PORTLAND, Ore. – When politics got rough for Mark Hatfield, he headed to a Catholic church to pray.
The former U.S. senator from Oregon, a prominent advocate of nonviolence, died Aug. 7 at 89. One of the nation’s most influential lawmakers for decades, Hatfield was a Baptist Republican with high regard for Catholic social teaching. He had a habit of walking to St.
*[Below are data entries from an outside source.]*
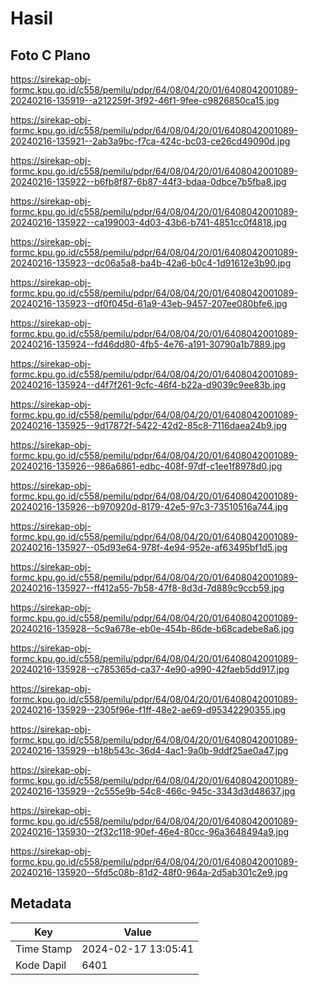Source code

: # Hasil

## Foto C Plano

https://sirekap-obj-formc.kpu.go.id/c558/pemilu/pdpr/64/08/04/20/01/6408042001089-20240216-135919--a212259f-3f92-46f1-9fee-c9826850ca15.jpg

https://sirekap-obj-formc.kpu.go.id/c558/pemilu/pdpr/64/08/04/20/01/6408042001089-20240216-135921--2ab3a9bc-f7ca-424c-bc03-ce26cd49090d.jpg

https://sirekap-obj-formc.kpu.go.id/c558/pemilu/pdpr/64/08/04/20/01/6408042001089-20240216-135922--b6fb8f87-6b87-44f3-bdaa-0dbce7b5fba8.jpg

https://sirekap-obj-formc.kpu.go.id/c558/pemilu/pdpr/64/08/04/20/01/6408042001089-20240216-135922--ca199003-4d03-43b6-b741-4851cc0f4818.jpg

https://sirekap-obj-formc.kpu.go.id/c558/pemilu/pdpr/64/08/04/20/01/6408042001089-20240216-135923--dc06a5a8-ba4b-42a6-b0c4-1d91612e3b90.jpg

https://sirekap-obj-formc.kpu.go.id/c558/pemilu/pdpr/64/08/04/20/01/6408042001089-20240216-135923--df0f045d-61a9-43eb-9457-207ee080bfe6.jpg

https://sirekap-obj-formc.kpu.go.id/c558/pemilu/pdpr/64/08/04/20/01/6408042001089-20240216-135924--fd46dd80-4fb5-4e76-a191-30790a1b7889.jpg

https://sirekap-obj-formc.kpu.go.id/c558/pemilu/pdpr/64/08/04/20/01/6408042001089-20240216-135924--d4f7f261-9cfc-46f4-b22a-d9039c9ee83b.jpg

https://sirekap-obj-formc.kpu.go.id/c558/pemilu/pdpr/64/08/04/20/01/6408042001089-20240216-135925--9d17872f-5422-42d2-85c8-7116daea24b9.jpg

https://sirekap-obj-formc.kpu.go.id/c558/pemilu/pdpr/64/08/04/20/01/6408042001089-20240216-135926--986a6861-edbc-408f-97df-c1ee1f8978d0.jpg

https://sirekap-obj-formc.kpu.go.id/c558/pemilu/pdpr/64/08/04/20/01/6408042001089-20240216-135926--b970920d-8179-42e5-97c3-73510516a744.jpg

https://sirekap-obj-formc.kpu.go.id/c558/pemilu/pdpr/64/08/04/20/01/6408042001089-20240216-135927--05d93e64-978f-4e94-952e-af63495bf1d5.jpg

https://sirekap-obj-formc.kpu.go.id/c558/pemilu/pdpr/64/08/04/20/01/6408042001089-20240216-135927--ff412a55-7b58-47f8-8d3d-7d889c9ccb59.jpg

https://sirekap-obj-formc.kpu.go.id/c558/pemilu/pdpr/64/08/04/20/01/6408042001089-20240216-135928--5c9a678e-eb0e-454b-86de-b68cadebe8a6.jpg

https://sirekap-obj-formc.kpu.go.id/c558/pemilu/pdpr/64/08/04/20/01/6408042001089-20240216-135928--c785365d-ca37-4e90-a990-42faeb5dd917.jpg

https://sirekap-obj-formc.kpu.go.id/c558/pemilu/pdpr/64/08/04/20/01/6408042001089-20240216-135929--2305f96e-f1ff-48e2-ae69-d95342290355.jpg

https://sirekap-obj-formc.kpu.go.id/c558/pemilu/pdpr/64/08/04/20/01/6408042001089-20240216-135929--b18b543c-36d4-4ac1-9a0b-9ddf25ae0a47.jpg

https://sirekap-obj-formc.kpu.go.id/c558/pemilu/pdpr/64/08/04/20/01/6408042001089-20240216-135929--2c555e9b-54c8-466c-945c-3343d3d48637.jpg

https://sirekap-obj-formc.kpu.go.id/c558/pemilu/pdpr/64/08/04/20/01/6408042001089-20240216-135930--2f32c118-90ef-46e4-80cc-96a3648494a9.jpg

https://sirekap-obj-formc.kpu.go.id/c558/pemilu/pdpr/64/08/04/20/01/6408042001089-20240216-135920--5fd5c08b-81d2-48f0-964a-2d5ab301c2e9.jpg


## Metadata

| Key        | Value               |
| ---------- | ------------------- |
| Time Stamp | 2024-02-17 13:05:41 |
| Kode Dapil | 6401                |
Joseph Church on Capitol Hill to clear his head.
“When you’re praising God, you’re taking your thoughts off yourself,” he once told the Catholic Sentinel, newspaper of the Portland Archdiocese.
Hatfield, who had been ill for several years, died at a care center in Portland.
He was Oregon’s governor for eight years before serving in the Senate from 1966 to 1996.
In a 1994 interview with the Catholic Sentinel, Hatfield said he saw himself as a statesman taking Jesus as the ultimate role model.
“It was totally revolutionary and is still revolutionary to think that a leader is a servant,” Hatfield said. “I try not to be the manipulative powerful leader on the white charger, but the servant leader.”
Among his heroes were spiritual writer Father Henri Nouwen and Blessed Teresa of Kolkata, whom he met. But he said he gained the most “spiritual power” from regular people who prayed for him.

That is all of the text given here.